What is expected
From the data that follows, print exactly the lines starting at the one containing "the proposed location" and ending at the one containing "## TOP SECTION"; include both of them and nothing more.
*** Opening Exercise material ***
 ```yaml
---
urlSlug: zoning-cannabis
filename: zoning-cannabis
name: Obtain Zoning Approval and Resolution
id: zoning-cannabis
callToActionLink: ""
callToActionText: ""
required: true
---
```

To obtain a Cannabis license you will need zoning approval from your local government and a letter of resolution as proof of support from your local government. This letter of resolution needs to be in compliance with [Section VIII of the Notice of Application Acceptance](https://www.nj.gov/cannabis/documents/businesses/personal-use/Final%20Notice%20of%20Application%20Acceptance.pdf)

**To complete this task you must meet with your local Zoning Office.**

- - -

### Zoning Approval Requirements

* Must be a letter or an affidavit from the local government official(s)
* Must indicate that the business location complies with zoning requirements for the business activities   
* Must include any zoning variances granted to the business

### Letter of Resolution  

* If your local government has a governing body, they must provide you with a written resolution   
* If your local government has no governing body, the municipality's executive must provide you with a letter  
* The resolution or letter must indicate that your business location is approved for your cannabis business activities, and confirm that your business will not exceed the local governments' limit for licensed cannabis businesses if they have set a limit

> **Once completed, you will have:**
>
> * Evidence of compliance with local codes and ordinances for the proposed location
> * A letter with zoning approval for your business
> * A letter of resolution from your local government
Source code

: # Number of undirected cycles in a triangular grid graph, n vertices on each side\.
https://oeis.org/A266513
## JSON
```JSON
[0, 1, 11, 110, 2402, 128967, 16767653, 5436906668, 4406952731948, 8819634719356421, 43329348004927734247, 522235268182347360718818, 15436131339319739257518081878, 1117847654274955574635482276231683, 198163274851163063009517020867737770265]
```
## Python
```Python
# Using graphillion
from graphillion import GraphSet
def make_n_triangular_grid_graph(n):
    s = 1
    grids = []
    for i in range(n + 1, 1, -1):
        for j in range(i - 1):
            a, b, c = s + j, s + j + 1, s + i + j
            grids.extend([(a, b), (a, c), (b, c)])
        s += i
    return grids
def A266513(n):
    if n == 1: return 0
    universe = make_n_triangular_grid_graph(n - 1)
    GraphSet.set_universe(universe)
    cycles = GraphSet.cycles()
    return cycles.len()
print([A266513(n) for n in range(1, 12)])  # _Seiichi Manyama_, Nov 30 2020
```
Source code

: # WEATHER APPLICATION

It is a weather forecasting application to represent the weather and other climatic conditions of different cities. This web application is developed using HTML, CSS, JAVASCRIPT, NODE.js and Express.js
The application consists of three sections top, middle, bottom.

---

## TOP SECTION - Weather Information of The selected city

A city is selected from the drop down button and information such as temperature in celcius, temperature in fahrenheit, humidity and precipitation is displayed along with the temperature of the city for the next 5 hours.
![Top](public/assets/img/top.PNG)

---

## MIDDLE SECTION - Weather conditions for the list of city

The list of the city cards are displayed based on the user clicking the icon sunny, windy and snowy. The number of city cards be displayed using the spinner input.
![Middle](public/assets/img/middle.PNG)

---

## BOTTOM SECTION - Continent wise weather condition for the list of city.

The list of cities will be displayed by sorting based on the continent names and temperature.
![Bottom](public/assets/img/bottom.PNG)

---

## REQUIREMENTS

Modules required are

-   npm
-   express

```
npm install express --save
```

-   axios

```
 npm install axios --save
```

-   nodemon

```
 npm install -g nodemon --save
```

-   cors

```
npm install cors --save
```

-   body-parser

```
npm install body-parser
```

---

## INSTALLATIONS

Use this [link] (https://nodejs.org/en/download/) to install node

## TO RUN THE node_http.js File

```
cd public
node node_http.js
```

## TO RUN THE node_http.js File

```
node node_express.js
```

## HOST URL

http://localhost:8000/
*** Closing Exercise material ***
Output
> * Evidence of compliance with local codes and ordinances for the proposed location
> * A letter with zoning approval for your business
> * A letter of resolution from your local government
Source code

: # Number of undirected cycles in a triangular grid graph, n vertices on each side\.
https://oeis.org/A266513
## JSON
```JSON
[0, 1, 11, 110, 2402, 128967, 16767653, 5436906668, 4406952731948, 8819634719356421, 43329348004927734247, 522235268182347360718818, 15436131339319739257518081878, 1117847654274955574635482276231683, 198163274851163063009517020867737770265]
```
## Python
```Python
# Using graphillion
from graphillion import GraphSet
def make_n_triangular_grid_graph(n):
    s = 1
    grids = []
    for i in range(n + 1, 1, -1):
        for j in range(i - 1):
            a, b, c = s + j, s + j + 1, s + i + j
            grids.extend([(a, b), (a, c), (b, c)])
        s += i
    return grids
def A266513(n):
    if n == 1: return 0
    universe = make_n_triangular_grid_graph(n - 1)
    GraphSet.set_universe(universe)
    cycles = GraphSet.cycles()
    return cycles.len()
print([A266513(n) for n in range(1, 12)])  # _Seiichi Manyama_, Nov 30 2020
```
Source code

: # WEATHER APPLICATION

It is a weather forecasting application to represent the weather and other climatic conditions of different cities. This web application is developed using HTML, CSS, JAVASCRIPT, NODE.js and Express.js
The application consists of three sections top, middle, bottom.

---

## TOP SECTION - Weather Information of The selected city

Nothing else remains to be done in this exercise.